↓

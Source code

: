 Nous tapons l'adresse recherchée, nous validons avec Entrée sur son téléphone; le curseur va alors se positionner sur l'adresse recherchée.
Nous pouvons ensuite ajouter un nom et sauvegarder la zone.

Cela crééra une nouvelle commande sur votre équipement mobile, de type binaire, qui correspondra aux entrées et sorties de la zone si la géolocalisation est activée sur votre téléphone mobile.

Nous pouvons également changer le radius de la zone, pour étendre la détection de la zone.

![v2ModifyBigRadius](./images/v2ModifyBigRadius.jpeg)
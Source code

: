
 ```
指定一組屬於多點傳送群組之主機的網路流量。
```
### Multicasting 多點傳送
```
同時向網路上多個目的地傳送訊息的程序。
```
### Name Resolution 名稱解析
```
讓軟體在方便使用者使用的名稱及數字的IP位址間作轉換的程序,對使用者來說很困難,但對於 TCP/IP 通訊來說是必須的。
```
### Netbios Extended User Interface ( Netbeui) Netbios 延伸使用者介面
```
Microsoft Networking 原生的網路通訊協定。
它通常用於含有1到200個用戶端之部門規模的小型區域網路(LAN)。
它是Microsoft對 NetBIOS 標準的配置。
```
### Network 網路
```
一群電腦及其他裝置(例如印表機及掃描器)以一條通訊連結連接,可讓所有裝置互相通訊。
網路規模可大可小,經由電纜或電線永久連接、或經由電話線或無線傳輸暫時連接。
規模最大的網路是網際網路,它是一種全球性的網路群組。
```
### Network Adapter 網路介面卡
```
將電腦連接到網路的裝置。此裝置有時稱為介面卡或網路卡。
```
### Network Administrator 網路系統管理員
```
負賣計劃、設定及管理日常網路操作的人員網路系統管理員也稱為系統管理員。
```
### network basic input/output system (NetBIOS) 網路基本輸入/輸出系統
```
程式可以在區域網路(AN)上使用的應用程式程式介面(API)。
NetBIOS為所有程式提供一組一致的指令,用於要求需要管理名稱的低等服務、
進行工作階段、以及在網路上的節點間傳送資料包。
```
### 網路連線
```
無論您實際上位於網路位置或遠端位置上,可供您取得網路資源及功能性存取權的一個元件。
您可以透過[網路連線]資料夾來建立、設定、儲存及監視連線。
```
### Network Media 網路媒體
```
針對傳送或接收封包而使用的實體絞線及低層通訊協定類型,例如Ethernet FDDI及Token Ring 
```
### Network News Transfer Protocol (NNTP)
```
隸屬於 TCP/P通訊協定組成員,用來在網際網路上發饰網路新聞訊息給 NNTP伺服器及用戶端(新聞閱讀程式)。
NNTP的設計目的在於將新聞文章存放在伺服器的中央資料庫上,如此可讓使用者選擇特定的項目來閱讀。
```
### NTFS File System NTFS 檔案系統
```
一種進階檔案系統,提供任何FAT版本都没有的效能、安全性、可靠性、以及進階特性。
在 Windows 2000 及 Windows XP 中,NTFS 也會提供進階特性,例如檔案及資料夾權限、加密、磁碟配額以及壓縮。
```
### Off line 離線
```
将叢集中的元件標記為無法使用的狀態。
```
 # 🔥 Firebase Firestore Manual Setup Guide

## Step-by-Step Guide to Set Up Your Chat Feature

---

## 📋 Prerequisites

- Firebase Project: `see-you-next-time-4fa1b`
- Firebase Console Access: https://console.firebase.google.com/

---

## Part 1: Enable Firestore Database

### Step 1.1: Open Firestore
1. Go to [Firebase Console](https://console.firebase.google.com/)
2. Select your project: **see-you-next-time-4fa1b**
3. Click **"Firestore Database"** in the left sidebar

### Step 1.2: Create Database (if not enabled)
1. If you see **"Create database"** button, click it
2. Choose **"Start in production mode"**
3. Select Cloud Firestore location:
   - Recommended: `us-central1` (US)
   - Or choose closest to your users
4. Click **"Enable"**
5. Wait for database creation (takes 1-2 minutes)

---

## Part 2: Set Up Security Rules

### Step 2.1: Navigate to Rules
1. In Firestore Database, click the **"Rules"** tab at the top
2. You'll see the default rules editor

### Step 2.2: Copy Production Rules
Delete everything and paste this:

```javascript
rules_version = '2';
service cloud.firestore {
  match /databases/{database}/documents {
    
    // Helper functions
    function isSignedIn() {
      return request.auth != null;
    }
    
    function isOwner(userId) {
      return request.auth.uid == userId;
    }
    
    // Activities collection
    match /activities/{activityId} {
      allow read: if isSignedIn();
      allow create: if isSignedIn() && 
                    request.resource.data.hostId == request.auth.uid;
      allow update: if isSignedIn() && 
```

↑

ACTIVITY
Reprint the complete listing exactly.

TASK RESULT
Source code

: Nous tapons l'adresse recherchée, nous validons avec Entrée sur son téléphone; le curseur va alors se positionner sur l'adresse recherchée.
Nous pouvons ensuite ajouter un nom et sauvegarder la zone.

Cela crééra une nouvelle commande sur votre équipement mobile, de type binaire, qui correspondra aux entrées et sorties de la zone si la géolocalisation est activée sur votre téléphone mobile.

Nous pouvons également changer le radius de la zone, pour étendre la détection de la zone.

![v2ModifyBigRadius](./images/v2ModifyBigRadius.jpeg)
Source code

:
 ```
指定一組屬於多點傳送群組之主機的網路流量。
```
### Multicasting 多點傳送
```
同時向網路上多個目的地傳送訊息的程序。
```
### Name Resolution 名稱解析
```
讓軟體在方便使用者使用的名稱及數字的IP位址間作轉換的程序,對使用者來說很困難,但對於 TCP/IP 通訊來說是必須的。
```
### Netbios Extended User Interface ( Netbeui) Netbios 延伸使用者介面
```
Microsoft Networking 原生的網路通訊協定。
它通常用於含有1到200個用戶端之部門規模的小型區域網路(LAN)。
它是Microsoft對 NetBIOS 標準的配置。
```
### Network 網路
```
一群電腦及其他裝置(例如印表機及掃描器)以一條通訊連結連接,可讓所有裝置互相通訊。
網路規模可大可小,經由電纜或電線永久連接、或經由電話線或無線傳輸暫時連接。
規模最大的網路是網際網路,它是一種全球性的網路群組。
```
### Network Adapter 網路介面卡
```
將電腦連接到網路的裝置。此裝置有時稱為介面卡或網路卡。
```
### Network Administrator 網路系統管理員
```
負賣計劃、設定及管理日常網路操作的人員網路系統管理員也稱為系統管理員。
```
### network basic input/output system (NetBIOS) 網路基本輸入/輸出系統
```
程式可以在區域網路(AN)上使用的應用程式程式介面(API)。
NetBIOS為所有程式提供一組一致的指令,用於要求需要管理名稱的低等服務、
進行工作階段、以及在網路上的節點間傳送資料包。
```
### 網路連線
```
無論您實際上位於網路位置或遠端位置上,可供您取得網路資源及功能性存取權的一個元件。
您可以透過[網路連線]資料夾來建立、設定、儲存及監視連線。
```
### Network Media 網路媒體
```
針對傳送或接收封包而使用的實體絞線及低層通訊協定類型,例如Ethernet FDDI及Token Ring 
```
### Network News Transfer Protocol (NNTP)
```
隸屬於 TCP/P通訊協定組成員,用來在網際網路上發饰網路新聞訊息給 NNTP伺服器及用戶端(新聞閱讀程式)。
NNTP的設計目的在於將新聞文章存放在伺服器的中央資料庫上,如此可讓使用者選擇特定的項目來閱讀。
```
### NTFS File System NTFS 檔案系統
```
一種進階檔案系統,提供任何FAT版本都没有的效能、安全性、可靠性、以及進階特性。
在 Windows 2000 及 Windows XP 中,NTFS 也會提供進階特性,例如檔案及資料夾權限、加密、磁碟配額以及壓縮。
```
### Off line 離線
```
将叢集中的元件標記為無法使用的狀態。
```
 # 🔥 Firebase Firestore Manual Setup Guide

## Step-by-Step Guide to Set Up Your Chat Feature

---

## 📋 Prerequisites

- Firebase Project: `see-you-next-time-4fa1b`
- Firebase Console Access: https://console.firebase.google.com/

---

## Part 1: Enable Firestore Database

### Step 1.1: Open Firestore
1. Go to [Firebase Console](https://console.firebase.google.com/)
2. Select your project: **see-you-next-time-4fa1b**
3. Click **"Firestore Database"** in the left sidebar

### Step 1.2: Create Database (if not enabled)
1. If you see **"Create database"** button, click it
2. Choose **"Start in production mode"**
3. Select Cloud Firestore location:
   - Recommended: `us-central1` (US)
   - Or choose closest to your users
4. Click **"Enable"**
5. Wait for database creation (takes 1-2 minutes)

---

## Part 2: Set Up Security Rules

### Step 2.1: Navigate to Rules
1. In Firestore Database, click the **"Rules"** tab at the top
2. You'll see the default rules editor

### Step 2.2: Copy Production Rules
Delete everything and paste this:

```javascript
rules_version = '2';
service cloud.firestore {
  match /databases/{database}/documents {
    
    // Helper functions
    function isSignedIn() {
      return request.auth != null;
    }
    
    function isOwner(userId) {
      return request.auth.uid == userId;
    }
    
    // Activities collection
    match /activities/{activityId} {
      allow read: if isSignedIn();
      allow create: if isSignedIn() && 
                    request.resource.data.hostId == request.auth.uid;
      allow update: if isSignedIn() && 
```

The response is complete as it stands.